ABSTRACT

Introduction At the beginning of the twenty-first century, Japan became increasingly vocal about the importance of promoting and protecting what Tokyo considers to be fundamental values, such as human rights and democracy, in all parts of the world. It now also explicitly mentions Asia as a priority region – something that it tended to avoid in the 1980s and 1990s.2 At the beginning of the century, Japan, as a major provider of foreign aid, announced that its Official Development Assistance (ODA) would prioritize assistance to developing countries that make active efforts to pursue “democratization, and the protection of human rights” (MOFA 2003, section I-2-1).
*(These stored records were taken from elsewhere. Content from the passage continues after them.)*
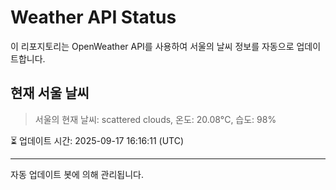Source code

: 
# Weather API Status

이 리포지토리는 OpenWeather API를 사용하여 서울의 날씨 정보를 자동으로 업데이트합니다.

## 현재 서울 날씨
> 서울의 현재 날씨: scattered clouds, 온도: 20.08°C, 습도: 98%

⏳ 업데이트 시간: 2025-09-17 16:16:11 (UTC)

---
자동 업데이트 봇에 의해 관리됩니다.
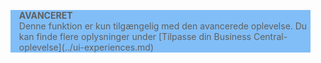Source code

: <blockquote STYLE="background: #81BEF7;border-left:None"><b>AVANCERET</b><br />Denne funktion er kun tilgængelig med den avancerede oplevelse. Du kan finde flere oplysninger under [Tilpasse din Business Central-oplevelse](../ui-experiences.md) </blockquote>
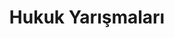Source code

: ---
layout: all
headline: "Hukuk Yarışmaları"
title: "Hukuk Yarışmaları"
key: "hukuk"
description: "Ülkemizde hukuk alanında görev yapan ya da öğrenim gören öğrencilere özel düzenlenmiş edebiyat yarışmalarına erişebilirsiniz."
permalink: "hukuk-yarismalari/"
---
Japan also imposed upon itself a set of principles regulating eligibility to receive Japanese aid, most notably the “democracy and human rights principle”, to pay full attention to “efforts for promoting democratization . . . and the situation regarding the protection of basic human rights and freedoms in the recipient country” (MOFA 2003, section II-4).3 However, while the turn of the century saw Japan become increasingly comfortable with the idea of human rights and democracy as universally applicable, normative values that should be internalized across Southeast Asia, Japan has also been happy to explicitly link national and strategic interests with foreign aid and development cooperation. In the National Security Strategy of 2013 (MOFA 2013a) and the Development Cooperation Charter adopted in February 2015 (MOFA 2015a), Tokyo called for a more strategic utilization of ODA in order to better serve national interests. Consequently, ODA is being linked with the ability to contribute proactively to peace and security, particularly in East and Southeast Asia. This chapter analyses the potential implications of Japan’s “securitization” of ODA for Tokyo’s increasingly vocal normative ambitions regarding the promotion and protection of democratization and basic human rights processes in Southeast Asia. Japan’s compliance with its self-imposed democracy and human rights principle in Southeast Asia is examined, and the priority given to developing countries’ democratization and human rights protection in the region is assessed. The time frame is ODA between 2004 and 2015. Japan has been criticized for arbitrary implementation of the democracy and human rights principle

since its first appearance in the original ODA Charter of 1992, but few if any studies have measured compliance since the revision of the ODA Charter in 2003. In addition, given the adoption of the Millennium Development Goals (MDGs) in 2000 and Japan’s new-found and increasing advocacy for the AsiaPacific region to be founded on “universal values of freedom, democracy and human rights” in the twenty-first century, Japan may be expected to be more inclined to comply with its self-imposed ODA principles. With Tokyo’s previous pragmatic implementation of the ODA principles in mind, a logical assumption would be that the securitization of ODA and the growing focus on national interests would have negative implications for the more normative ambitions that Japan has signalled for Southeast Asia. This chapter, however, finds that even though Japan has recently upgraded security and national interests as explicit objectives of Japanese ODA, these “policy shifts” are unlikely to have adverse effects on Japan’s normative ambitions. Since Japan generally refrains from engaging in advocacy of normative values where such values are considered controversial, and instead focuses such ambitions on countries that have already started to commit to these values, nothing stands in the way of Tokyo increasing its advocacy while at the same time continuing to provide ODA that serves its national interests.